July 30, 1996
Japanese Language Encoding
There are four major encodings to represent Japanese text. All of
these are based upon ASCII (for alphabetic text) and Japanese
Industrial Standard X0208 (JIS X0208), but the data is stored in
different ways. An "octet" is an 8-bit data quantity, often
incorrectly called a "byte" or "character".
- (1) JIS7, also called "ISO-2022-JP" or (incorrectly) "JIS"
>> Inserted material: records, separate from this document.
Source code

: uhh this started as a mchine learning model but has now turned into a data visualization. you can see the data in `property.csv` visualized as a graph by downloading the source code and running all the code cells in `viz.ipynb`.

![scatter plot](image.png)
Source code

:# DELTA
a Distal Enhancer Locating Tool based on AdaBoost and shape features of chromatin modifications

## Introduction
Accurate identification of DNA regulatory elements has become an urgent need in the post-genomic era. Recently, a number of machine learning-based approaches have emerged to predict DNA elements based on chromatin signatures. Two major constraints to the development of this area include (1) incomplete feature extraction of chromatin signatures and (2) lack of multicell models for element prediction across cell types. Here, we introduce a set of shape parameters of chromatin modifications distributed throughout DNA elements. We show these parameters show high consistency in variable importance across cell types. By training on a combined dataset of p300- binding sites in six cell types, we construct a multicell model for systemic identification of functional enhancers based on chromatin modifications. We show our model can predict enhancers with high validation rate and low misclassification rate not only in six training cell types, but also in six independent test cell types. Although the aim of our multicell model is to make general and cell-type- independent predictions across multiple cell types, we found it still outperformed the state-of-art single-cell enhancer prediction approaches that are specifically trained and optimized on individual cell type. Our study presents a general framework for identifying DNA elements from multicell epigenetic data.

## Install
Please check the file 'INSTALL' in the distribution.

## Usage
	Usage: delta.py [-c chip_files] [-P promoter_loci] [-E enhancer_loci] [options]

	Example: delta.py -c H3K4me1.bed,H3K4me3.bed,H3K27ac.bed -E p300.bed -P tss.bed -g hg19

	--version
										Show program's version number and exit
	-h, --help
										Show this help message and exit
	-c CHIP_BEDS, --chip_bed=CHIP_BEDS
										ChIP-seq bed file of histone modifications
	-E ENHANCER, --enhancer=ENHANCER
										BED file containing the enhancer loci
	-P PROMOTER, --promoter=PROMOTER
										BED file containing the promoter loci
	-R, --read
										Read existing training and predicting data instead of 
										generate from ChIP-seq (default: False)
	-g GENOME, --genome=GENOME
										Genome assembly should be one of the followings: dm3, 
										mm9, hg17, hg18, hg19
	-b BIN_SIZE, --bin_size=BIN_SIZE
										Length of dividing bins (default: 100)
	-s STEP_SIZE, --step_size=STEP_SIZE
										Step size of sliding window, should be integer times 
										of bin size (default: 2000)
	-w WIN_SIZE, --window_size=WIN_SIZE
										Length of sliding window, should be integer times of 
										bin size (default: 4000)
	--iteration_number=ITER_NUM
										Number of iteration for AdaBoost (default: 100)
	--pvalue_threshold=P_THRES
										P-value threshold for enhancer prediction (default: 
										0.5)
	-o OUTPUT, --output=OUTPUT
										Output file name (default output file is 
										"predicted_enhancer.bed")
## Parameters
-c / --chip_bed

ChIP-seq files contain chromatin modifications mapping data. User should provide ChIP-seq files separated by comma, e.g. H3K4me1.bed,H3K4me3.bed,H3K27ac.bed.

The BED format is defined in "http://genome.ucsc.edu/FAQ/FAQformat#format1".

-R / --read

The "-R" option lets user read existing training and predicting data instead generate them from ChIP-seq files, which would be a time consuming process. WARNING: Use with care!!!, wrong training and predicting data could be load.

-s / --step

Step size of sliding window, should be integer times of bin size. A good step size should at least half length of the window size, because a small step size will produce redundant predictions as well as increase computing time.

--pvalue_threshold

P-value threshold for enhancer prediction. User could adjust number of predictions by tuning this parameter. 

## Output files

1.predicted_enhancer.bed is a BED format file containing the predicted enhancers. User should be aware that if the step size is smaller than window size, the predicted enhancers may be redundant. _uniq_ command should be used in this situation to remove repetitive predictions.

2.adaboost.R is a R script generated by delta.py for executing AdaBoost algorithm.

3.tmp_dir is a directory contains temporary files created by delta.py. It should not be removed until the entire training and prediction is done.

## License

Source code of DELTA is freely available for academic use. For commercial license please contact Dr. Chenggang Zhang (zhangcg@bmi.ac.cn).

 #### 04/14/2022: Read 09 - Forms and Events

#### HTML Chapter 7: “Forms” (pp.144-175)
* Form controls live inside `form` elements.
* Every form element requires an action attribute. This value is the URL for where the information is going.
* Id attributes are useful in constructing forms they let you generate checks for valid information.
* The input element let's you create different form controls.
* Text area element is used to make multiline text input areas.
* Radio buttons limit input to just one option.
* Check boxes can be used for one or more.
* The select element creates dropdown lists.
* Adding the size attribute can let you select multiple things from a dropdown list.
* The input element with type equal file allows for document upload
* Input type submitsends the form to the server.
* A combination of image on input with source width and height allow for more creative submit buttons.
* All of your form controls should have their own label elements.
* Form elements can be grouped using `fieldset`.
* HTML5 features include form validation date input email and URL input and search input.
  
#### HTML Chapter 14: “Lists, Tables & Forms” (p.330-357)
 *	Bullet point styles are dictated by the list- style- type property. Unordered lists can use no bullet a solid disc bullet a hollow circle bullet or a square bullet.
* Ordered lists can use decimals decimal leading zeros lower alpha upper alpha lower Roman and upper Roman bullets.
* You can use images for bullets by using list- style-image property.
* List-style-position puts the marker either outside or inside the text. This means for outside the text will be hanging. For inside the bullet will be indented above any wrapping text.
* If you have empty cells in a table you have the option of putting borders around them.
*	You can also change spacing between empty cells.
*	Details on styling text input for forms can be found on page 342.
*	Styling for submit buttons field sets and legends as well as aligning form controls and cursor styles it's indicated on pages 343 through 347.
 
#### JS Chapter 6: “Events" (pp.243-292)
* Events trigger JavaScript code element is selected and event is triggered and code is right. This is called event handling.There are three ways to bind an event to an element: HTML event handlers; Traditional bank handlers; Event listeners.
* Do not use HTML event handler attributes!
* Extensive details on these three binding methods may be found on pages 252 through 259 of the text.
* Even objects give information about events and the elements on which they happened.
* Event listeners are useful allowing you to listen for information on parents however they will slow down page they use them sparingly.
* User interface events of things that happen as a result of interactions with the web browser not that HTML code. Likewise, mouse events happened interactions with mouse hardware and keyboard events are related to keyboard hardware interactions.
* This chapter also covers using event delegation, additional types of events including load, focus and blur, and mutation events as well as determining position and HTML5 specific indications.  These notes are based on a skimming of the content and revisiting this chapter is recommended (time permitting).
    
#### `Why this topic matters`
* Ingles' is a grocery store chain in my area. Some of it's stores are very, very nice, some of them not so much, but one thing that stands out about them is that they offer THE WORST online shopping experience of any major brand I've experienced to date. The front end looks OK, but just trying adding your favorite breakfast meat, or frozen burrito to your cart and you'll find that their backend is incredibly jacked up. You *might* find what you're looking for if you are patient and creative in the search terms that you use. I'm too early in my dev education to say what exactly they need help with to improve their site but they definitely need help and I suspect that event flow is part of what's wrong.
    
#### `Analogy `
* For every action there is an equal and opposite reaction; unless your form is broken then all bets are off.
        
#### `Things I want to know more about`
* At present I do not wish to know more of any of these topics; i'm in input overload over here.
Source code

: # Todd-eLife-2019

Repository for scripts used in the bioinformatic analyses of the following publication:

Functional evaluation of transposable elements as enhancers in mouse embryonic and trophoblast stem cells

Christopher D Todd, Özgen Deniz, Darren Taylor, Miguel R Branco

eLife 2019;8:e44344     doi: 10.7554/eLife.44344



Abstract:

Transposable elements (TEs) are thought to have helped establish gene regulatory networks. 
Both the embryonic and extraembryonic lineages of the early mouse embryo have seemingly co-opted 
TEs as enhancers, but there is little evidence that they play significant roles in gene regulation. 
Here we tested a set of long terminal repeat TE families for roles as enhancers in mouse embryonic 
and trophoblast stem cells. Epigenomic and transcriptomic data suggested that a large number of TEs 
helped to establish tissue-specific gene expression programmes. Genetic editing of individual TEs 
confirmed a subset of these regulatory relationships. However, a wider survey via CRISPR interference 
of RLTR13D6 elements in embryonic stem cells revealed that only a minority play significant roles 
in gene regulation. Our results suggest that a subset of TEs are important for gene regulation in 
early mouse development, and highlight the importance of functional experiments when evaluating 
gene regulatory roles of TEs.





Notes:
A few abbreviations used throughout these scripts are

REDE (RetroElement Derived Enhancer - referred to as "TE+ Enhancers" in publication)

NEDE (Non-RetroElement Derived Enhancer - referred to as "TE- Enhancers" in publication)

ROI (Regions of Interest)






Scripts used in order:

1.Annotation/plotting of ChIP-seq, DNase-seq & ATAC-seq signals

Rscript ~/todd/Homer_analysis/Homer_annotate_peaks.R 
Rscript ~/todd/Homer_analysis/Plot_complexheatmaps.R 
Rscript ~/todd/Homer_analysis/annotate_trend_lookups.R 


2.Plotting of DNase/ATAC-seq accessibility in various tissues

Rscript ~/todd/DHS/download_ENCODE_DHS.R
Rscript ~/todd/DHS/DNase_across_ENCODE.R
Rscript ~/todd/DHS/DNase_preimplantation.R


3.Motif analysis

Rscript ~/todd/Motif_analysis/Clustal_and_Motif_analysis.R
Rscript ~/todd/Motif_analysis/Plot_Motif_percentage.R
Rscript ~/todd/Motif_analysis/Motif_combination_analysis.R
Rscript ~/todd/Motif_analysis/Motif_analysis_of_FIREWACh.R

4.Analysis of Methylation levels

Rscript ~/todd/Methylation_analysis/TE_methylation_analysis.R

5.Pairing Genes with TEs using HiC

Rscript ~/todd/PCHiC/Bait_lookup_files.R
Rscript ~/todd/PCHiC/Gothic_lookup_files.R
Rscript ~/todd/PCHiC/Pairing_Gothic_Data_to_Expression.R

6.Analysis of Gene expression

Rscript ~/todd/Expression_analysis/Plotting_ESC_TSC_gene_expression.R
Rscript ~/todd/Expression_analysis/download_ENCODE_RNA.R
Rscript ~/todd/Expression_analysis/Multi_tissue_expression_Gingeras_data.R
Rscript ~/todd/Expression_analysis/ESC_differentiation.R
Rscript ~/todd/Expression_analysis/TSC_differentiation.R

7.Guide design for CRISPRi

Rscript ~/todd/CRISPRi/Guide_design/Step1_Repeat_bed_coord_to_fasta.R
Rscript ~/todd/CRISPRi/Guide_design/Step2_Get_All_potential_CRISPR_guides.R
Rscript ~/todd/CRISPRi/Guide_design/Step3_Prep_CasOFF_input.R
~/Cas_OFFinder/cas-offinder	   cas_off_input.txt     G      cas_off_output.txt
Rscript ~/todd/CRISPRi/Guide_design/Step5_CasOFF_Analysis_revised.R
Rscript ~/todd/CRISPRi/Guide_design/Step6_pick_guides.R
This is the encoding in which mail is transmitted. All of the
octets are 7-bit. A three-octet sequence using the ESC code
is used to switch between English (ASCII) and Japanese (JIS).
- (2) JIS8
This is a rarely-used variant of EUC. All of the octets are
8-bit.
- (3) S-JIS, also called "Shift JIS"
This is the encoding used on PCs and Macs. All of the octets
are 8-bits. If the most significant bit of an octet is off,
the other 7-bits represent an ASCII character. If the most
significant bit of an octet is on, the other 7-bits are half
of a 14-bit shifted JIS character. Shifted JIS splits JIS
into two segments. The old 1970s single-octet katakana (also
called "half-width katakana") is inserted in the between the
two segments.
- (4) EUC, also called "Extended Unix Code"
This is the encoding used on Unix systems. All of the octets
are 8-bits. If the most significant bit of an octet is off,
the other 7-bits represent an ASCII character. If the most
significant bit of an octet is on, the other 7-bits are half
of a 14-bit JIS character.
There is no shifting. EUC can support extensions (such as JIS
X0212) but not half-width katakana.
It is very easy to translate between JIS7 and EUC. With a little more
work, it is also possible to translate between S-JIS and JIS7 and EUC.
It is also possible, by examining the data, to determine whether it is
JIS7, S-JIS, or EUC. JIS8 is ambiguous but fortunately it is rare
enough that you needn't worry about it.